[Start of section]

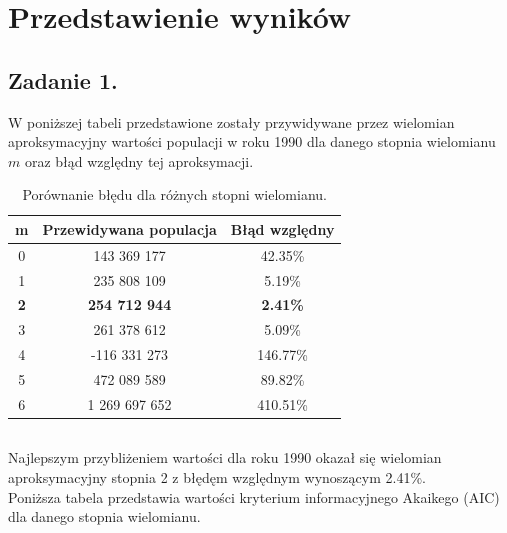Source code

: \documentclass[11pt]{scrartcl}
\begin{document}
    \section{Przedstawienie wyników}
    \subsection{Zadanie 1.}
    W poniższej tabeli przedstawione zostały przywidywane przez wielomian
    aproksymacyjny wartości populacji w roku 1990 dla danego stopnia
    wielomianu $m$ oraz błąd względny tej aproksymacji.
    
    \begin{table}[H]
        \centering
        \renewcommand{\arraystretch}{1.5}
        \begin{tabular}{|c|c|c|}
            \hline
            \textbf{m} & \textbf{Przewidywana populacja} &
            \textbf{Błąd względny} \\
            \hline
            0 & 143 369 177 & 42.35\% \\
            \hline
            1 & 235 808 109 & 5.19\% \\
            \hline
            \textbf{2} & \textbf{254 712 944} & \textbf{2.41\%} \\
            \hline
            3 & 261 378 612 & 5.09\% \\
            \hline
            4 & -116 331 273 & 146.77\% \\
            \hline
            5 & 472 089 589 & 89.82\% \\
            \hline
            6 & 1 269 697 652 & 410.51\% \\
            \hline
        \end{tabular}
        \caption{Porównanie błędu dla różnych stopni wielomianu.}
    \end{table}

    \subsection*{}
    Najlepszym przybliżeniem wartości dla roku 1990 okazał się wielomian
    aproksymacyjny stopnia 2 z błędęm względnym wynoszącym 2.41\%. \\
    Poniższa tabela przedstawia wartości kryterium informacyjnego Akaikego
    (AIC) dla danego stopnia wielomianu.
\end{document}
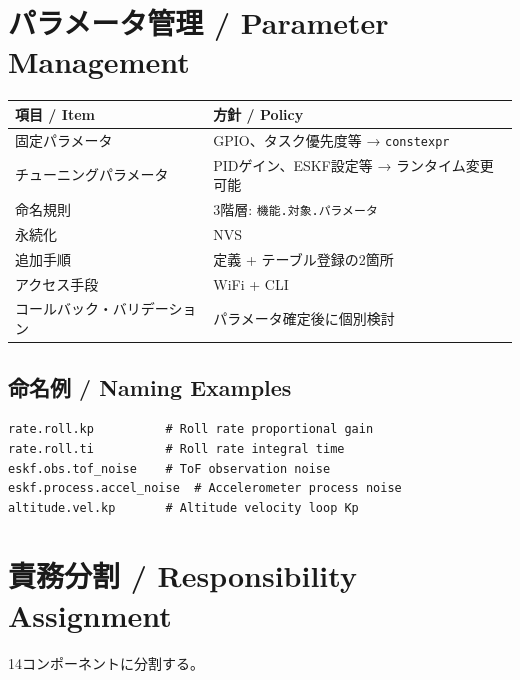 \documentclass[a4paper,11pt]{article}
\newcommand{\thead}[1]{\textbf{\color{accentdark}#1}}
\begin{document}
\section{パラメータ管理 / Parameter Management}

\begin{table}[h]
\centering
\begin{tabular}{@{}ll@{}}
\toprule
\thead{項目 / Item} & \thead{方針 / Policy} \\
\midrule
固定パラメータ & GPIO、タスク優先度等 → \texttt{constexpr} \\
チューニングパラメータ & PIDゲイン、ESKF設定等 → ランタイム変更可能 \\
命名規則 & 3階層: \texttt{機能.対象.パラメータ} \\
永続化 & NVS \\
追加手順 & 定義 + テーブル登録の2箇所 \\
アクセス手段 & WiFi + CLI \\
コールバック・バリデーション & パラメータ確定後に個別検討 \\
\bottomrule
\end{tabular}
\end{table}

\subsection{命名例 / Naming Examples}

\begin{lstlisting}
rate.roll.kp          # Roll rate proportional gain
rate.roll.ti          # Roll rate integral time
eskf.obs.tof_noise    # ToF observation noise
eskf.process.accel_noise  # Accelerometer process noise
altitude.vel.kp       # Altitude velocity loop Kp
\end{lstlisting}

\section{責務分割 / Responsibility Assignment}

14コンポーネントに分割する。
\end{document}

[End of section]

WHAT IS REQUIRED »
Reproduce the records above word for word, without the images.

ANSWER SECTION »
Source code

: \documentclass[11pt]{scrartcl}
\begin{document}
    \section{Przedstawienie wyników}
    \subsection{Zadanie 1.}
    W poniższej tabeli przedstawione zostały przywidywane przez wielomian
    aproksymacyjny wartości populacji w roku 1990 dla danego stopnia
    wielomianu $m$ oraz błąd względny tej aproksymacji.
    
    \begin{table}[H]
        \centering
        \renewcommand{\arraystretch}{1.5}
        \begin{tabular}{|c|c|c|}
            \hline
            \textbf{m} & \textbf{Przewidywana populacja} &
            \textbf{Błąd względny} \\
            \hline
            0 & 143 369 177 & 42.35\% \\
            \hline
            1 & 235 808 109 & 5.19\% \\
            \hline
            \textbf{2} & \textbf{254 712 944} & \textbf{2.41\%} \\
            \hline
            3 & 261 378 612 & 5.09\% \\
            \hline
            4 & -116 331 273 & 146.77\% \\
            \hline
            5 & 472 089 589 & 89.82\% \\
            \hline
            6 & 1 269 697 652 & 410.51\% \\
            \hline
        \end{tabular}
        \caption{Porównanie błędu dla różnych stopni wielomianu.}
    \end{table}

    \subsection*{}
    Najlepszym przybliżeniem wartości dla roku 1990 okazał się wielomian
    aproksymacyjny stopnia 2 z błędęm względnym wynoszącym 2.41\%. \\
    Poniższa tabela przedstawia wartości kryterium informacyjnego Akaikego
    (AIC) dla danego stopnia wielomianu.
\end{document}
 \documentclass[a4paper,11pt]{article}
\newcommand{\thead}[1]{\textbf{\color{accentdark}#1}}
\begin{document}
\section{パラメータ管理 / Parameter Management}

\begin{table}[h]
\centering
\begin{tabular}{@{}ll@{}}
\toprule
\thead{項目 / Item} & \thead{方針 / Policy} \\
\midrule
固定パラメータ & GPIO、タスク優先度等 → \texttt{constexpr} \\
チューニングパラメータ & PIDゲイン、ESKF設定等 → ランタイム変更可能 \\
命名規則 & 3階層: \texttt{機能.対象.パラメータ} \\
永続化 & NVS \\
追加手順 & 定義 + テーブル登録の2箇所 \\
アクセス手段 & WiFi + CLI \\
コールバック・バリデーション & パラメータ確定後に個別検討 \\
\bottomrule
\end{tabular}
\end{table}

\subsection{命名例 / Naming Examples}

\begin{lstlisting}
rate.roll.kp          # Roll rate proportional gain
rate.roll.ti          # Roll rate integral time
eskf.obs.tof_noise    # ToF observation noise
eskf.process.accel_noise  # Accelerometer process noise
altitude.vel.kp       # Altitude velocity loop Kp
\end{lstlisting}

\section{責務分割 / Responsibility Assignment}

14コンポーネントに分割する。
\end{document}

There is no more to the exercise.